Da accusatore ad accusato

Siate invece benigni e misericordiosi gli uni verso gli altri, perdonandovi a vicenda, come anche Dio vi ha perdonato in Cristo. (Efesini 4:32)

Antonio Sánchez, di ventisette anni, era furioso. Gli avevano rubato una preziosa radiotrasmittente, una delle più care, perciò andò a sporgere denunzia. Durante l’interrogatorio, la polizia cominciò a sospettare di Antonio, che non aveva l’aspetto del benestante che poteva permettersi una radiotrasmettente così costosa e, fatti vari controlli, dubitarono di lui.

Alla fine risultò che Antonio aveva rubato una somma di denaro in un circolo sociale del quartiere, e con quel denaro aveva comprato la radiotrasmittente. Dopo, per non creare sospetti su di sé, l’aveva nascosta dichiarando che l’avevano rubata.

A quel punto tutto cambiò: da accusatore diventò accusato e senza nemmeno uscire dal commissariato! La saggezza popolare, conoscendo il difetto comune dell’uomo di accusare gli altri di quello che egli stesso è colpevole, ha creato proverbi come: “Vendo consigli, ma per me non ne ho”.

Un Giorno Gesù Cristo disse a certi uomini che accusavano una donna: «Chi di voi è senza peccato, scagli per primo la pietra contro di lei» (Giovanni 8:7).

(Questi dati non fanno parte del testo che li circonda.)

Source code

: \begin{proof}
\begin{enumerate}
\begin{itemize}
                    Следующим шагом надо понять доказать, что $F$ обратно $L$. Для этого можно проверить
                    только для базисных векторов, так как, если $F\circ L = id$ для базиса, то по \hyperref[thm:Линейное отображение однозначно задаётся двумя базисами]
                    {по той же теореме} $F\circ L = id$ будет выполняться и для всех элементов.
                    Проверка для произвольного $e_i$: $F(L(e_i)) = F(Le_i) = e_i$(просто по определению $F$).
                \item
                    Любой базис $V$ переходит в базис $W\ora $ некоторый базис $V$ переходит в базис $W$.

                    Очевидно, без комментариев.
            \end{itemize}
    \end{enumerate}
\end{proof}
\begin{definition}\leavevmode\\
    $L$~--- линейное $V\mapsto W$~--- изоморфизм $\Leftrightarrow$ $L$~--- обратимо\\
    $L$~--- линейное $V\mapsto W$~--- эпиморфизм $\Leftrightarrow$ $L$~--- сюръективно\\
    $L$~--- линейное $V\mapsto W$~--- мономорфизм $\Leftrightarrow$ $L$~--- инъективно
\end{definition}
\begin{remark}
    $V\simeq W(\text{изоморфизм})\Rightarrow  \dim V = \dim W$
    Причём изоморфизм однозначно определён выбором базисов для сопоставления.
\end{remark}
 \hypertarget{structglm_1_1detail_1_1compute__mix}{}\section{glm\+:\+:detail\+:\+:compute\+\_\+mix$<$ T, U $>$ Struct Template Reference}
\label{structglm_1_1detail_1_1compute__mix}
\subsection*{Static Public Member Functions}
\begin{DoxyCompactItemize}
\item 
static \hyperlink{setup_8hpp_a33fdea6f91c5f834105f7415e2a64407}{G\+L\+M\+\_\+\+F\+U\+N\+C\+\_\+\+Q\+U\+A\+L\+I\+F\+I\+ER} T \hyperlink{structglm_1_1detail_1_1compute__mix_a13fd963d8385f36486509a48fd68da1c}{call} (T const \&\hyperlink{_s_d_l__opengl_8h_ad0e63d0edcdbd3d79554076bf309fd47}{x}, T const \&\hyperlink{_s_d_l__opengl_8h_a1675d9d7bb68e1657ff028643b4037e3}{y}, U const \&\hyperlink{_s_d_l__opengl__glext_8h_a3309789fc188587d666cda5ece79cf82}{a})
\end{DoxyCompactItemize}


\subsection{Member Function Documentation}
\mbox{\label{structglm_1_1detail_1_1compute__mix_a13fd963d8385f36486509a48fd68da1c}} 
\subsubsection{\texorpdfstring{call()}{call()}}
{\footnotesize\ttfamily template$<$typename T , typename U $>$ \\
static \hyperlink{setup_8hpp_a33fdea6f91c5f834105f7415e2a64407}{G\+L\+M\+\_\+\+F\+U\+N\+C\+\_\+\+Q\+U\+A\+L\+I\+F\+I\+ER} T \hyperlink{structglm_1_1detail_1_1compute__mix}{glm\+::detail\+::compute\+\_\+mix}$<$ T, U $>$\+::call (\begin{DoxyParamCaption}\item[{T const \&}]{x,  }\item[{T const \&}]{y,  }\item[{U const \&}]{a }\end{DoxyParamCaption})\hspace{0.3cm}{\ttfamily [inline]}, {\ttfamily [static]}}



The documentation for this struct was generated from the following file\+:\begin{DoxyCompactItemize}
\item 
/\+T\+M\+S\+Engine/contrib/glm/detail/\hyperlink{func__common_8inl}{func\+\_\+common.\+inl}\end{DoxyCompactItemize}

Con quel esempio magnifico e divino, il Signore ci lascia tutti senza difesa, senza argomenti e senza diritto di accusare nessuno. I problemi della vita spesso sono il risultato dell’aver infranto le leggi universali ed eterne che Dio stesso ha stabilito.

Per non continuare più a soffrire queste conseguenze inevitabili, arrendiamo la nostra vita a Gesù Cristo, il Figlio di Dio, chiedendoGli perdono per i nostri peccati. Egli ci darà una nuova vita e, invece di soffrire conseguenze distruttrici, godremo frutti vivificanti, che sono i frutti di un cuore nuovo.